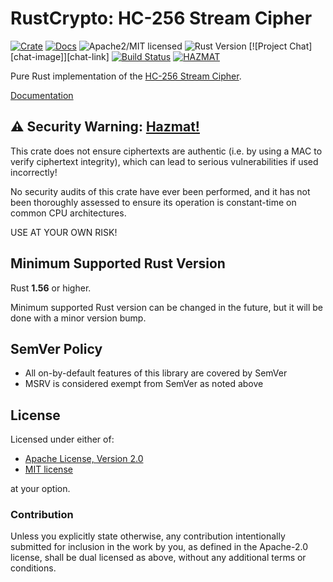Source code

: # RustCrypto: HC-256 Stream Cipher

[![Crate][crate-image]][crate-link]
[![Docs][docs-image]][docs-link]
![Apache2/MIT licensed][license-image]
![Rust Version][rustc-image]
[![Project Chat][chat-image]][chat-link]
[![Build Status][build-image]][build-link]
[![HAZMAT][hazmat-image]][hazmat-link]

Pure Rust implementation of the [HC-256 Stream Cipher][1].

[Documentation][docs-link]

## ⚠️ Security Warning: [Hazmat!][hazmat-link]

This crate does not ensure ciphertexts are authentic (i.e. by using a MAC to
verify ciphertext integrity), which can lead to serious vulnerabilities
if used incorrectly!

No security audits of this crate have ever been performed, and it has not been
thoroughly assessed to ensure its operation is constant-time on common CPU
architectures.

USE AT YOUR OWN RISK!

## Minimum Supported Rust Version

Rust **1.56** or higher.

Minimum supported Rust version can be changed in the future, but it will be
done with a minor version bump.

## SemVer Policy

- All on-by-default features of this library are covered by SemVer
- MSRV is considered exempt from SemVer as noted above

## License

Licensed under either of:

 * [Apache License, Version 2.0](http://www.apache.org/licenses/LICENSE-2.0)
 * [MIT license](http://opensource.org/licenses/MIT)

at your option.

### Contribution

Unless you explicitly state otherwise, any contribution intentionally submitted
for inclusion in the work by you, as defined in the Apache-2.0 license, shall be
dual licensed as above, without any additional terms or conditions.

[//]: # (badges)

[crate-image]: https://img.shields.io/crates/v/hc-256.svg
[crate-link]: https://crates.io/crates/hc-256
[docs-image]: https://docs.rs/hc-256/badge.svg
[docs-link]: https://docs.rs/hc-256/
[license-image]: https://img.shields.io/badge/license-Apache2.0/MIT-blue.svg
[rustc-image]: https://img.shields.io/badge/rustc-1.56+-blue.svg
[hazmat-image]: https://img.shields.io/badge/crypto-hazmat%E2%9A%A0-red.svg
[hazmat-link]: https://github.com/RustCrypto/meta/blob/master/HAZMAT.md
[build-image]: https://github.com/RustCrypto/stream-ciphers/workflows/hc-256/badge.svg?branch=master&event=push
[build-link]: https://github.com/RustCrypto/stream-ciphers/actions?query=workflow%3Ahc-256

[//]: # (footnotes)

[1]: https://en.wikipedia.org/wiki/HC-256
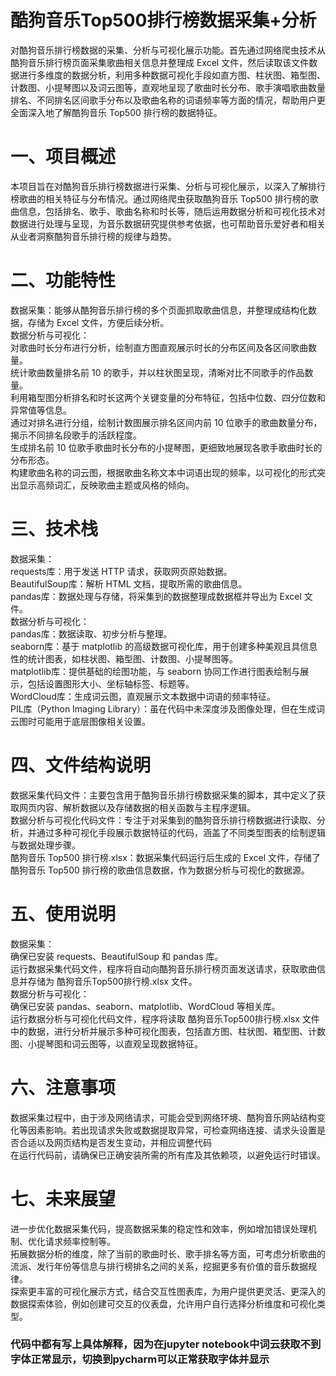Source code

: # 酷狗音乐Top500排行榜数据采集+分析
对酷狗音乐排行榜数据的采集、分析与可视化展示功能。首先通过网络爬虫技术从酷狗音乐排行榜页面采集歌曲相关信息并整理成 Excel 文件，然后读取该文件数据进行多维度的数据分析，利用多种数据可视化手段如直方图、柱状图、箱型图、计数图、小提琴图以及词云图等，直观地呈现了歌曲时长分布、歌手演唱歌曲数量排名、不同排名区间歌手分布以及歌曲名称的词语频率等方面的情况，帮助用户更全面深入地了解酷狗音乐 Top500 排行榜的数据特征。

# 一、项目概述
本项目旨在对酷狗音乐排行榜数据进行采集、分析与可视化展示，以深入了解排行榜歌曲的相关特征与分布情况。通过网络爬虫获取酷狗音乐 Top500 排行榜的歌曲信息，包括排名、歌手、歌曲名称和时长等，随后运用数据分析和可视化技术对数据进行处理与呈现，为音乐数据研究提供参考依据，也可帮助音乐爱好者和相关从业者洞察酷狗音乐排行榜的规律与趋势。
# 二、功能特性
数据采集：能够从酷狗音乐排行榜的多个页面抓取歌曲信息，并整理成结构化数据，存储为 Excel 文件，方便后续分析。  
数据分析与可视化：  
对歌曲时长分布进行分析，绘制直方图直观展示时长的分布区间及各区间歌曲数量。  
统计歌曲数量排名前 10 的歌手，并以柱状图呈现，清晰对比不同歌手的作品数量。  
利用箱型图分析排名和时长这两个关键变量的分布特征，包括中位数、四分位数和异常值等信息。  
通过对排名进行分组，绘制计数图展示排名区间内前 10 位歌手的歌曲数量分布，揭示不同排名段歌手的活跃程度。  
生成排名前 10 位歌手歌曲时长分布的小提琴图，更细致地展现各歌手歌曲时长的分布形态。  
构建歌曲名称的词云图，根据歌曲名称文本中词语出现的频率，以可视化的形式突出显示高频词汇，反映歌曲主题或风格的倾向。  
# 三、技术栈
数据采集：  
requests库：用于发送 HTTP 请求，获取网页原始数据。  
BeautifulSoup库：解析 HTML 文档，提取所需的歌曲信息。  
pandas库：数据处理与存储，将采集到的数据整理成数据框并导出为 Excel 文件。  
数据分析与可视化：  
pandas库：数据读取、初步分析与整理。  
seaborn库：基于 matplotlib 的高级数据可视化库，用于创建多种美观且具信息性的统计图表，如柱状图、箱型图、计数图、小提琴图等。  
matplotlib库：提供基础的绘图功能，与 seaborn 协同工作进行图表绘制与展示，包括设置图形大小、坐标轴标签、标题等。  
WordCloud库：生成词云图，直观展示文本数据中词语的频率特征。  
PIL库（Python Imaging Library）：虽在代码中未深度涉及图像处理，但在生成词云图时可能用于底层图像相关设置。  
# 四、文件结构说明  
数据采集代码文件：主要包含用于酷狗音乐排行榜数据采集的脚本，其中定义了获取网页内容、解析数据以及存储数据的相关函数与主程序逻辑。  
数据分析与可视化代码文件：专注于对采集到的酷狗音乐排行榜数据进行读取、分析，并通过多种可视化手段展示数据特征的代码，涵盖了不同类型图表的绘制逻辑与数据处理步骤。  
酷狗音乐 Top500 排行榜.xlsx：数据采集代码运行后生成的 Excel 文件，存储了酷狗音乐 Top500 排行榜的歌曲信息数据，作为数据分析与可视化的数据源。  
# 五、使用说明
数据采集：  
确保已安装 requests、BeautifulSoup 和 pandas 库。  
运行数据采集代码文件，程序将自动向酷狗音乐排行榜页面发送请求，获取歌曲信息并存储为 酷狗音乐Top500排行榜.xlsx 文件。  
数据分析与可视化：  
确保已安装 pandas、seaborn、matplotlib、WordCloud 等相关库。  
运行数据分析与可视化代码文件，程序将读取 酷狗音乐Top500排行榜.xlsx 文件中的数据，进行分析并展示多种可视化图表，包括直方图、柱状图、箱型图、计数图、小提琴图和词云图等，以直观呈现数据特征。  
# 六、注意事项
数据采集过程中，由于涉及网络请求，可能会受到网络环境、酷狗音乐网站结构变化等因素影响。若出现请求失败或数据提取异常，可检查网络连接、请求头设置是否合适以及网页结构是否发生变动，并相应调整代码  
在运行代码前，请确保已正确安装所需的所有库及其依赖项，以避免运行时错误。  
# 七、未来展望
进一步优化数据采集代码，提高数据采集的稳定性和效率，例如增加错误处理机制、优化请求频率控制等。  
拓展数据分析的维度，除了当前的歌曲时长、歌手排名等方面，可考虑分析歌曲的流派、发行年份等信息与排行榜排名之间的关系，挖掘更多有价值的音乐数据规律。  
探索更丰富的可视化展示方式，结合交互性图表库，为用户提供更灵活、更深入的数据探索体验，例如创建可交互的仪表盘，允许用户自行选择分析维度和可视化类型。  
### 代码中都有写上具体解释，因为在jupyter notebook中词云获取不到字体正常显示，切换到pycharm可以正常获取字体并显示  
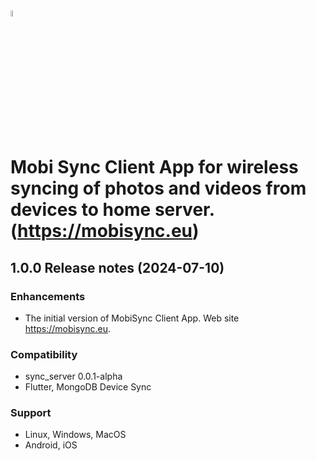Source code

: <img src="https://mobisync.eu/img/logo.svg" alt="MobiSync of Take Control - Software & Infrastructure" width="5%">

# Mobi Sync Client App for wireless syncing of photos and videos from devices to home server. (https://mobisync.eu)

## 1.0.0 Release notes (2024-07-10)

### Enhancements
* The initial version of MobiSync Client App. Web site https://mobisync.eu.

### Compatibility
* sync_server 0.0.1-alpha
* Flutter, MongoDB Device Sync

### Support
* Linux, Windows, MacOS
* Android, iOS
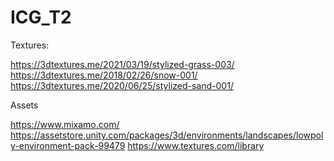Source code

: # ICG_T2


Textures:

https://3dtextures.me/2021/03/19/stylized-grass-003/
https://3dtextures.me/2018/02/26/snow-001/
https://3dtextures.me/2020/06/25/stylized-sand-001/

Assets

https://www.mixamo.com/
https://assetstore.unity.com/packages/3d/environments/landscapes/lowpoly-environment-pack-99479
https://www.textures.com/library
===============
Exercise goal » I'd like the lines above from the one with "Licensed under either" up to and including the one with "dual licensed as" copied exactly, with no other lines.

Finished exercise »
Licensed under either of:

 * [Apache License, Version 2.0](http://www.apache.org/licenses/LICENSE-2.0)
 * [MIT license](http://opensource.org/licenses/MIT)

at your option.

### Contribution

Unless you explicitly state otherwise, any contribution intentionally submitted
for inclusion in the work by you, as defined in the Apache-2.0 license, shall be
dual licensed as above, without any additional terms or conditions.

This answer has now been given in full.